**WHAT TO PRODUCE:** Output every record verbatim, and omit each picture.

**Stored data entries:**
*-*-*

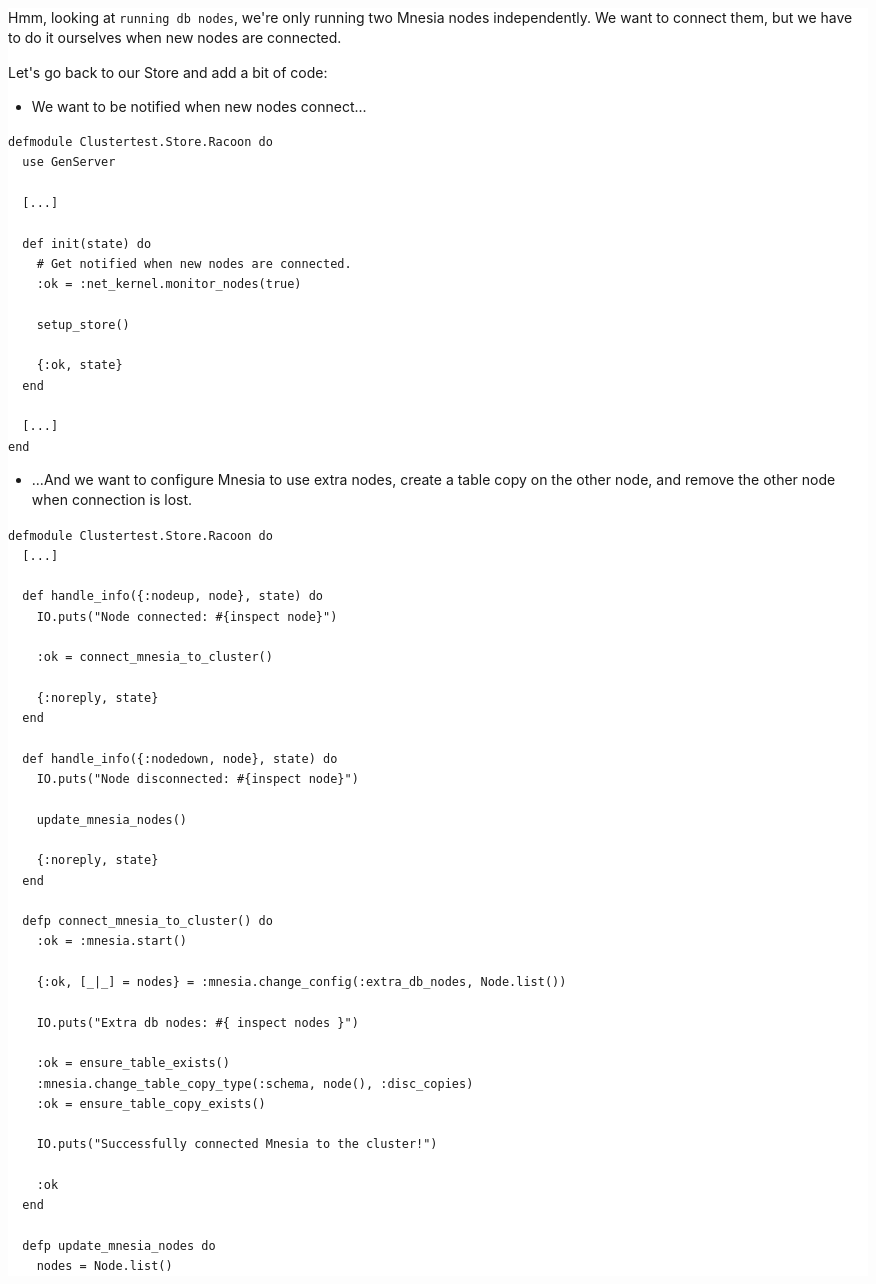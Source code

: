 Hmm, looking at `running db nodes`, we're only running two Mnesia nodes independently. We want to connect them, but we have to do it ourselves when new nodes are connected.

Let's go back to our Store and add a bit of code:

* We want to be notified when new nodes connect...
```
defmodule Clustertest.Store.Racoon do
  use GenServer

  [...]

  def init(state) do
    # Get notified when new nodes are connected.
    :ok = :net_kernel.monitor_nodes(true)

    setup_store()

    {:ok, state}
  end

  [...]
end
```

* ...And we want to configure Mnesia to use extra nodes, create a table copy on the other node, and remove the other node when connection is lost.
```
defmodule Clustertest.Store.Racoon do
  [...]

  def handle_info({:nodeup, node}, state) do
    IO.puts("Node connected: #{inspect node}")

    :ok = connect_mnesia_to_cluster()

    {:noreply, state}
  end

  def handle_info({:nodedown, node}, state) do
    IO.puts("Node disconnected: #{inspect node}")

    update_mnesia_nodes()

    {:noreply, state}
  end

  defp connect_mnesia_to_cluster() do
    :ok = :mnesia.start()

    {:ok, [_|_] = nodes} = :mnesia.change_config(:extra_db_nodes, Node.list())

    IO.puts("Extra db nodes: #{ inspect nodes }")

    :ok = ensure_table_exists()
    :mnesia.change_table_copy_type(:schema, node(), :disc_copies)
    :ok = ensure_table_copy_exists()

    IO.puts("Successfully connected Mnesia to the cluster!")

    :ok
  end

  defp update_mnesia_nodes do
    nodes = Node.list()
```

[0]: https://www.welcometothejungle.com/fr/articles/redis-mnesia-distributed-database
[1]: https://elixirschool.com/en/lessons/specifics/mnesia
[2]: http://erlang.org/doc/man/mnesia.html
[3]: /tips/20201022-elixir-clustering-on-kubernetes/
[4]: https://elixirforum.com/t/documenting-the-use-of-included-applications/1673
[5]: https://github.com/mbuffa/elixir-mnesia-example
[6]: https://github.com/beardedeagle/mnesiac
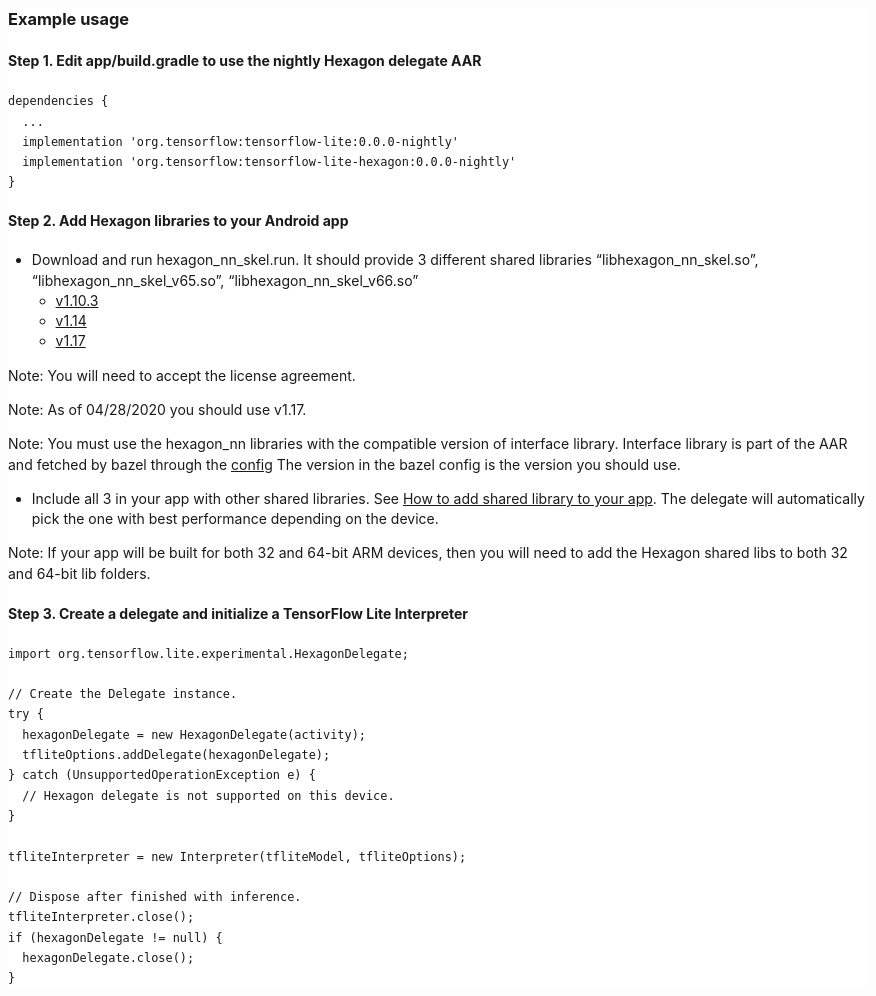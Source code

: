 ### Example usage

#### Step 1. Edit app/build.gradle to use the nightly Hexagon delegate AAR

```
dependencies {
  ...
  implementation 'org.tensorflow:tensorflow-lite:0.0.0-nightly'
  implementation 'org.tensorflow:tensorflow-lite-hexagon:0.0.0-nightly'
}
```

#### Step 2. Add Hexagon libraries to your Android app

*   Download and run hexagon_nn_skel.run. It should provide 3 different shared
    libraries “libhexagon_nn_skel.so”, “libhexagon_nn_skel_v65.so”,
    “libhexagon_nn_skel_v66.so”
    *   [v1.10.3](https://storage.cloud.google.com/download.tensorflow.org/tflite/hexagon_nn_skel_1_10_3_1.run)
    *   [v1.14](https://storage.cloud.google.com/download.tensorflow.org/tflite/hexagon_nn_skel_v1.14.run)
    *   [v1.17](https://storage.cloud.google.com/download.tensorflow.org/tflite/hexagon_nn_skel_v1.17.0.0.run)

Note: You will need to accept the license agreement.

Note: As of 04/28/2020 you should use v1.17.

Note: You must use the hexagon_nn libraries with the compatible version of
interface library. Interface library is part of the AAR and fetched by bazel
through the
[config](https://github.com/tensorflow/tensorflow/blob/master/third_party/hexagon/workspace.bzl)
The version in the bazel config is the version you should use.

*   Include all 3 in your app with other shared libraries. See
    [How to add shared library to your app](#how-to-add-shared-library-to-your-app).
    The delegate will automatically pick the one with best performance depending
    on the device.

Note: If your app will be built for both 32 and 64-bit ARM devices, then you
will need to add the Hexagon shared libs to both 32 and 64-bit lib folders.

#### Step 3. Create a delegate and initialize a TensorFlow Lite Interpreter

```
import org.tensorflow.lite.experimental.HexagonDelegate;

// Create the Delegate instance.
try {
  hexagonDelegate = new HexagonDelegate(activity);
  tfliteOptions.addDelegate(hexagonDelegate);
} catch (UnsupportedOperationException e) {
  // Hexagon delegate is not supported on this device.
}

tfliteInterpreter = new Interpreter(tfliteModel, tfliteOptions);

// Dispose after finished with inference.
tfliteInterpreter.close();
if (hexagonDelegate != null) {
  hexagonDelegate.close();
}
```
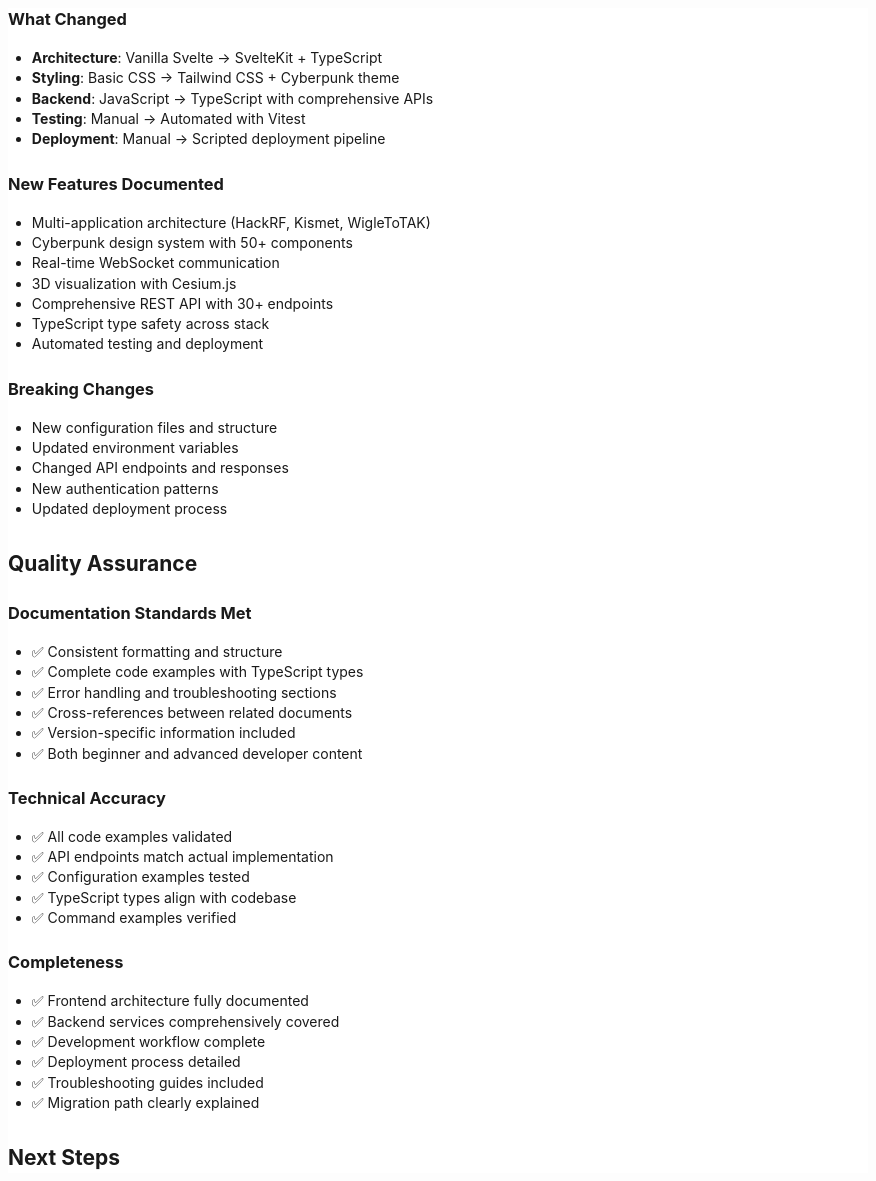 ### What Changed
- **Architecture**: Vanilla Svelte → SvelteKit + TypeScript
- **Styling**: Basic CSS → Tailwind CSS + Cyberpunk theme
- **Backend**: JavaScript → TypeScript with comprehensive APIs
- **Testing**: Manual → Automated with Vitest
- **Deployment**: Manual → Scripted deployment pipeline

### New Features Documented
- Multi-application architecture (HackRF, Kismet, WigleToTAK)
- Cyberpunk design system with 50+ components
- Real-time WebSocket communication
- 3D visualization with Cesium.js
- Comprehensive REST API with 30+ endpoints
- TypeScript type safety across stack
- Automated testing and deployment

### Breaking Changes
- New configuration files and structure
- Updated environment variables
- Changed API endpoints and responses
- New authentication patterns
- Updated deployment process

## Quality Assurance

### Documentation Standards Met
- ✅ Consistent formatting and structure
- ✅ Complete code examples with TypeScript types
- ✅ Error handling and troubleshooting sections
- ✅ Cross-references between related documents
- ✅ Version-specific information included
- ✅ Both beginner and advanced developer content

### Technical Accuracy
- ✅ All code examples validated
- ✅ API endpoints match actual implementation  
- ✅ Configuration examples tested
- ✅ TypeScript types align with codebase
- ✅ Command examples verified

### Completeness
- ✅ Frontend architecture fully documented
- ✅ Backend services comprehensively covered
- ✅ Development workflow complete
- ✅ Deployment process detailed
- ✅ Troubleshooting guides included
- ✅ Migration path clearly explained

## Next Steps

*-*-*

**SOLUTION TO THIS TASK:**
Source code

: Hmm, looking at `running db nodes`, we're only running two Mnesia nodes independently. We want to connect them, but we have to do it ourselves when new nodes are connected.

Let's go back to our Store and add a bit of code:

* We want to be notified when new nodes connect...
```
defmodule Clustertest.Store.Racoon do
  use GenServer

  [...]

  def init(state) do
    # Get notified when new nodes are connected.
    :ok = :net_kernel.monitor_nodes(true)

    setup_store()

    {:ok, state}
  end

  [...]
end
```

* ...And we want to configure Mnesia to use extra nodes, create a table copy on the other node, and remove the other node when connection is lost.
```
defmodule Clustertest.Store.Racoon do
  [...]

  def handle_info({:nodeup, node}, state) do
    IO.puts("Node connected: #{inspect node}")

    :ok = connect_mnesia_to_cluster()

    {:noreply, state}
  end

  def handle_info({:nodedown, node}, state) do
    IO.puts("Node disconnected: #{inspect node}")

    update_mnesia_nodes()

    {:noreply, state}
  end

  defp connect_mnesia_to_cluster() do
    :ok = :mnesia.start()

    {:ok, [_|_] = nodes} = :mnesia.change_config(:extra_db_nodes, Node.list())

    IO.puts("Extra db nodes: #{ inspect nodes }")

    :ok = ensure_table_exists()
    :mnesia.change_table_copy_type(:schema, node(), :disc_copies)
    :ok = ensure_table_copy_exists()

    IO.puts("Successfully connected Mnesia to the cluster!")

    :ok
  end

  defp update_mnesia_nodes do
    nodes = Node.list()
```

[0]: https://www.welcometothejungle.com/fr/articles/redis-mnesia-distributed-database
[1]: https://elixirschool.com/en/lessons/specifics/mnesia
[2]: http://erlang.org/doc/man/mnesia.html
[3]: /tips/20201022-elixir-clustering-on-kubernetes/
[4]: https://elixirforum.com/t/documenting-the-use-of-included-applications/1673
[5]: https://github.com/mbuffa/elixir-mnesia-example
[6]: https://github.com/beardedeagle/mnesiac
Source code

: ### Example usage

#### Step 1. Edit app/build.gradle to use the nightly Hexagon delegate AAR

```
dependencies {
  ...
  implementation 'org.tensorflow:tensorflow-lite:0.0.0-nightly'
  implementation 'org.tensorflow:tensorflow-lite-hexagon:0.0.0-nightly'
}
```

#### Step 2. Add Hexagon libraries to your Android app

*   Download and run hexagon_nn_skel.run. It should provide 3 different shared
    libraries “libhexagon_nn_skel.so”, “libhexagon_nn_skel_v65.so”,
    “libhexagon_nn_skel_v66.so”
    *   [v1.10.3](https://storage.cloud.google.com/download.tensorflow.org/tflite/hexagon_nn_skel_1_10_3_1.run)
    *   [v1.14](https://storage.cloud.google.com/download.tensorflow.org/tflite/hexagon_nn_skel_v1.14.run)
    *   [v1.17](https://storage.cloud.google.com/download.tensorflow.org/tflite/hexagon_nn_skel_v1.17.0.0.run)

Note: You will need to accept the license agreement.

Note: As of 04/28/2020 you should use v1.17.

Note: You must use the hexagon_nn libraries with the compatible version of
interface library. Interface library is part of the AAR and fetched by bazel
through the
[config](https://github.com/tensorflow/tensorflow/blob/master/third_party/hexagon/workspace.bzl)
The version in the bazel config is the version you should use.

*   Include all 3 in your app with other shared libraries. See
    [How to add shared library to your app](#how-to-add-shared-library-to-your-app).
    The delegate will automatically pick the one with best performance depending
    on the device.

Note: If your app will be built for both 32 and 64-bit ARM devices, then you
will need to add the Hexagon shared libs to both 32 and 64-bit lib folders.

#### Step 3. Create a delegate and initialize a TensorFlow Lite Interpreter

```
import org.tensorflow.lite.experimental.HexagonDelegate;

// Create the Delegate instance.
try {
  hexagonDelegate = new HexagonDelegate(activity);
  tfliteOptions.addDelegate(hexagonDelegate);
} catch (UnsupportedOperationException e) {
  // Hexagon delegate is not supported on this device.
}

tfliteInterpreter = new Interpreter(tfliteModel, tfliteOptions);

// Dispose after finished with inference.
tfliteInterpreter.close();
if (hexagonDelegate != null) {
  hexagonDelegate.close();
}
```
 ### What Changed
- **Architecture**: Vanilla Svelte → SvelteKit + TypeScript
- **Styling**: Basic CSS → Tailwind CSS + Cyberpunk theme
- **Backend**: JavaScript → TypeScript with comprehensive APIs
- **Testing**: Manual → Automated with Vitest
- **Deployment**: Manual → Scripted deployment pipeline

### New Features Documented
- Multi-application architecture (HackRF, Kismet, WigleToTAK)
- Cyberpunk design system with 50+ components
- Real-time WebSocket communication
- 3D visualization with Cesium.js
- Comprehensive REST API with 30+ endpoints
- TypeScript type safety across stack
- Automated testing and deployment

### Breaking Changes
- New configuration files and structure
- Updated environment variables
- Changed API endpoints and responses
- New authentication patterns
- Updated deployment process

## Quality Assurance

### Documentation Standards Met
- ✅ Consistent formatting and structure
- ✅ Complete code examples with TypeScript types
- ✅ Error handling and troubleshooting sections
- ✅ Cross-references between related documents
- ✅ Version-specific information included
- ✅ Both beginner and advanced developer content

### Technical Accuracy
- ✅ All code examples validated
- ✅ API endpoints match actual implementation  
- ✅ Configuration examples tested
- ✅ TypeScript types align with codebase
- ✅ Command examples verified

### Completeness
- ✅ Frontend architecture fully documented
- ✅ Backend services comprehensively covered
- ✅ Development workflow complete
- ✅ Deployment process detailed
- ✅ Troubleshooting guides included
- ✅ Migration path clearly explained

## Next Steps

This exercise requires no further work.